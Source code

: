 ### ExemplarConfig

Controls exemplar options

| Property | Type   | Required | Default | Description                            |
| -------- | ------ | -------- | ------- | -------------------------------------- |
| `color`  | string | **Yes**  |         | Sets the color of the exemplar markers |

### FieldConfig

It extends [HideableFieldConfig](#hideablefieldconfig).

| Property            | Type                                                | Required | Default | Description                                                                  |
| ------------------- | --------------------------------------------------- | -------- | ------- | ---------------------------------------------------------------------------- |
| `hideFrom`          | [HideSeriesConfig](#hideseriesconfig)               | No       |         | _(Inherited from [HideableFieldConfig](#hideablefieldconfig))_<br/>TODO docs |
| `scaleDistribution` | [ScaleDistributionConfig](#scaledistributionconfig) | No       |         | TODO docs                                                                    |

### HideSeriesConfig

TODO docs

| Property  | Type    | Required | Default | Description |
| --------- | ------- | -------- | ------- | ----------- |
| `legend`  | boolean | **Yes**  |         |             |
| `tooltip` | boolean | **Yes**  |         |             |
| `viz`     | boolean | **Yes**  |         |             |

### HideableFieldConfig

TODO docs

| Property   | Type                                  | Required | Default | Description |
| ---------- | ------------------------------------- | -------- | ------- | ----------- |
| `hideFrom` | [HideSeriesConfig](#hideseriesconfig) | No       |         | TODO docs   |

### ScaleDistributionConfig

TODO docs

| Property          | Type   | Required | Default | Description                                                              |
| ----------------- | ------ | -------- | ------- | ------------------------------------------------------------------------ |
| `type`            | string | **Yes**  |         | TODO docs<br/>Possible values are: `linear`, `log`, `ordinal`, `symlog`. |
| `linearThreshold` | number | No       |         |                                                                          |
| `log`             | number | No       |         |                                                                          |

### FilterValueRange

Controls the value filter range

--

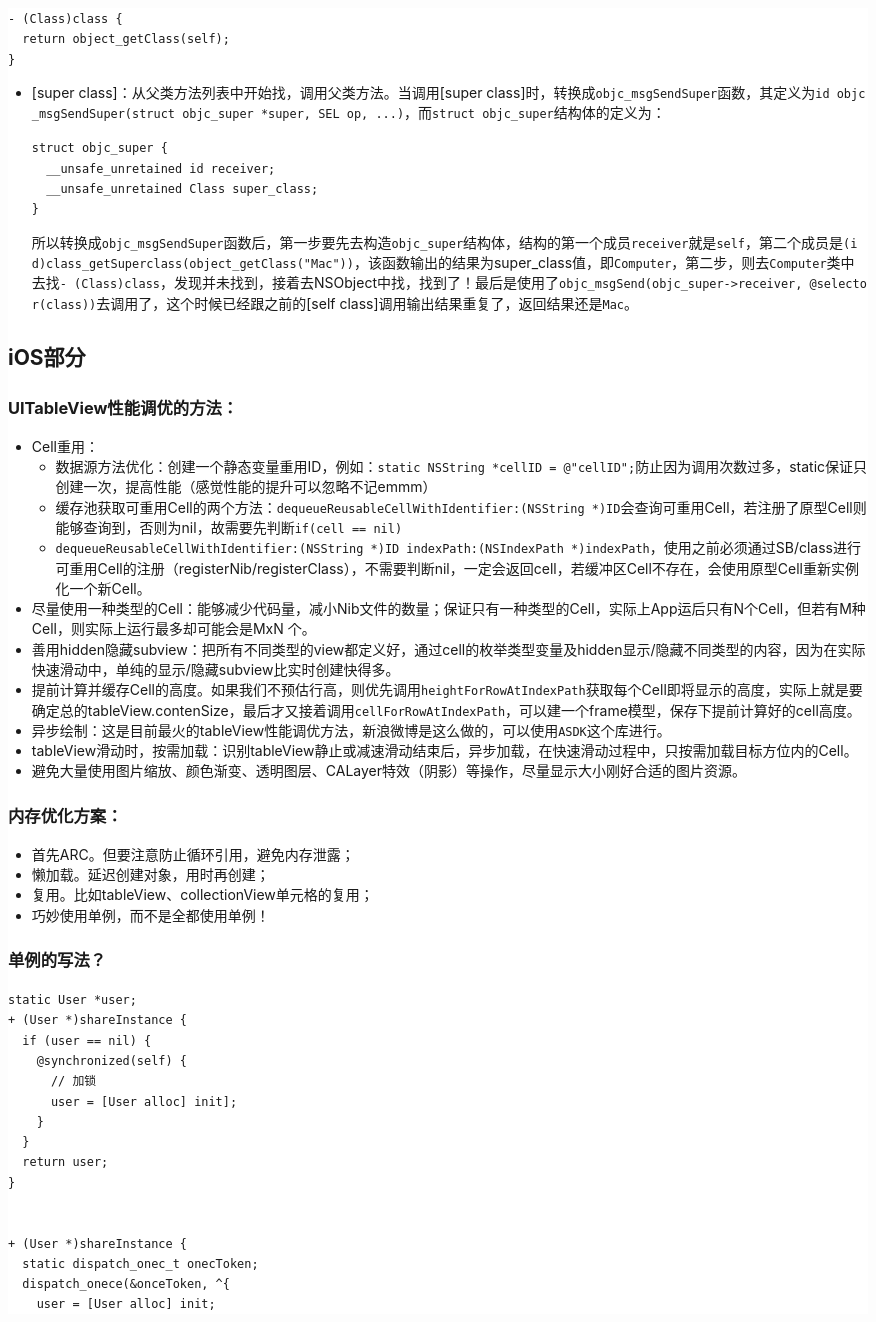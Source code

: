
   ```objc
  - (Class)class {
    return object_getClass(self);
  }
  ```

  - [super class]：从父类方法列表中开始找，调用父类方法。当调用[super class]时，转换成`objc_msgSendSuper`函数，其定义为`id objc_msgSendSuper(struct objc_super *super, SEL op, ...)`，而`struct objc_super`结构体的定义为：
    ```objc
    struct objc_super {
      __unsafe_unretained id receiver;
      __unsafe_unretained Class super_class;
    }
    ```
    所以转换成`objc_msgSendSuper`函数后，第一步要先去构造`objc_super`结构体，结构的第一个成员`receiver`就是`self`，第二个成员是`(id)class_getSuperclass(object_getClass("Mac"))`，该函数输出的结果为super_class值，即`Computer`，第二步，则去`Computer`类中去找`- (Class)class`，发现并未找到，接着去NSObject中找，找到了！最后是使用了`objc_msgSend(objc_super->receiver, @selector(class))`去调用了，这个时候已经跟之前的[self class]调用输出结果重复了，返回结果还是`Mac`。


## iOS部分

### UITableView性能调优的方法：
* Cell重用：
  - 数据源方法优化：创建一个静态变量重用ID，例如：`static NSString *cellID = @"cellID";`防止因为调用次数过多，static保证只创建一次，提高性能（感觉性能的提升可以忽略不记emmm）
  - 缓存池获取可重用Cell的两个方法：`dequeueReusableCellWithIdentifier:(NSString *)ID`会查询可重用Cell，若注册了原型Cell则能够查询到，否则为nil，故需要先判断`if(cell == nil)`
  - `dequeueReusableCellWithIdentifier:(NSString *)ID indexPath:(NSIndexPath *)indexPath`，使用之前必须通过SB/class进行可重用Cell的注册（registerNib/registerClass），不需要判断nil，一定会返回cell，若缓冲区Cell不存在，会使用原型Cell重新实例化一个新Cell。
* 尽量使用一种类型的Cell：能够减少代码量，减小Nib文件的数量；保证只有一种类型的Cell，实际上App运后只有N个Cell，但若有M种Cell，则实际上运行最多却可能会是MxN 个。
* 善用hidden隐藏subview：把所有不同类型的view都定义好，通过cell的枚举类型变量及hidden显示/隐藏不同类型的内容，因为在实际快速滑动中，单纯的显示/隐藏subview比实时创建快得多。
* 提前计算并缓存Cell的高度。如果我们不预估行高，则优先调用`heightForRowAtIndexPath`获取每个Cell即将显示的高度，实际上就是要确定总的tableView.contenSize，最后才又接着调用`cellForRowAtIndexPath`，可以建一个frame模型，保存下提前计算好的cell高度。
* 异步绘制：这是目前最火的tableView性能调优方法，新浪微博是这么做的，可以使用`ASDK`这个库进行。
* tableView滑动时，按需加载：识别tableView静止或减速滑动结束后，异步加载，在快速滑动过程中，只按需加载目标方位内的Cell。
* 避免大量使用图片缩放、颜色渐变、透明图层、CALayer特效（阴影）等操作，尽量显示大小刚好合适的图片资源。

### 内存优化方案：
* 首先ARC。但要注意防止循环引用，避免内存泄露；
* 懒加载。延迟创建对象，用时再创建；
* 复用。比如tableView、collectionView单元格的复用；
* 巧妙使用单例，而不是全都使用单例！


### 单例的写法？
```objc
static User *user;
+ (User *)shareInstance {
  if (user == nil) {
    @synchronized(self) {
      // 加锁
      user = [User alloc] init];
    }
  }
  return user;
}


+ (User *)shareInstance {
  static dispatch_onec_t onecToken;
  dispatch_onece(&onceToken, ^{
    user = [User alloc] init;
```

* * *

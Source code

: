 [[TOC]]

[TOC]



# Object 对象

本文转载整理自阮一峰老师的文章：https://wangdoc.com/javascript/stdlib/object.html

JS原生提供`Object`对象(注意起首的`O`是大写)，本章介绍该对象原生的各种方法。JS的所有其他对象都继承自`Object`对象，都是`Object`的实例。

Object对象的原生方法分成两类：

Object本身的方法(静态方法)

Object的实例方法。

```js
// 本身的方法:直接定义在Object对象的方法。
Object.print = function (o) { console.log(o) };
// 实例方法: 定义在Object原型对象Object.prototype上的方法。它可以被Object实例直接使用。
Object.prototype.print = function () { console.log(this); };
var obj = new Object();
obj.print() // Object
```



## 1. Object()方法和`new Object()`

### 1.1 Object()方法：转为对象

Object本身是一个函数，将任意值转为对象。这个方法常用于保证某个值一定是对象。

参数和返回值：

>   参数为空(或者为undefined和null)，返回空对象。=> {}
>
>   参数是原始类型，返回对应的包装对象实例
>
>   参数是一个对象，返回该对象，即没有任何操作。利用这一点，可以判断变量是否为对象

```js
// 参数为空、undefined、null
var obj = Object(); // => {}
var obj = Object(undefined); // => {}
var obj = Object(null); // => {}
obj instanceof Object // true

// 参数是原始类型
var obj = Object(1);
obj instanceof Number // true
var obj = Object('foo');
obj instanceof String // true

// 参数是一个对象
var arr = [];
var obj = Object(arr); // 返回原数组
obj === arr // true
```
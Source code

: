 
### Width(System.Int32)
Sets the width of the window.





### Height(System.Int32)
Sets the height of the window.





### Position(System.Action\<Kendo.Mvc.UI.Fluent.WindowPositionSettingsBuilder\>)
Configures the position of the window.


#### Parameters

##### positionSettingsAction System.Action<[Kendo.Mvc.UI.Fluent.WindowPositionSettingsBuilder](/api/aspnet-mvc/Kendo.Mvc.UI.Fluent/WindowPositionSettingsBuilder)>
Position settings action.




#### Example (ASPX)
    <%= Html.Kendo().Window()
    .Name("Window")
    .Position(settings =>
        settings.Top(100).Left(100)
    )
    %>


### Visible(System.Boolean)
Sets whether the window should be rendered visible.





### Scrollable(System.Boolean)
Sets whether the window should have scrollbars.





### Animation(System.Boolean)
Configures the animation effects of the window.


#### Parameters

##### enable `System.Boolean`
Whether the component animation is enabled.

- EXERCISE INSTRUCTIONS
Copy the lines of the data above exactly as written, beginning with the line containing "### Height(System.Int32)" and ending with the line containing "Whether the component animation is enabled.", and leave out all other lines.

- RESULT OF THE TASK
### Height(System.Int32)
Sets the height of the window.





### Position(System.Action\<Kendo.Mvc.UI.Fluent.WindowPositionSettingsBuilder\>)
Configures the position of the window.


#### Parameters

##### positionSettingsAction System.Action<[Kendo.Mvc.UI.Fluent.WindowPositionSettingsBuilder](/api/aspnet-mvc/Kendo.Mvc.UI.Fluent/WindowPositionSettingsBuilder)>
Position settings action.




#### Example (ASPX)
    <%= Html.Kendo().Window()
    .Name("Window")
    .Position(settings =>
        settings.Top(100).Left(100)
    )
    %>


### Visible(System.Boolean)
Sets whether the window should be rendered visible.





### Scrollable(System.Boolean)
Sets whether the window should have scrollbars.





### Animation(System.Boolean)
Configures the animation effects of the window.


#### Parameters

##### enable `System.Boolean`
Whether the component animation is enabled.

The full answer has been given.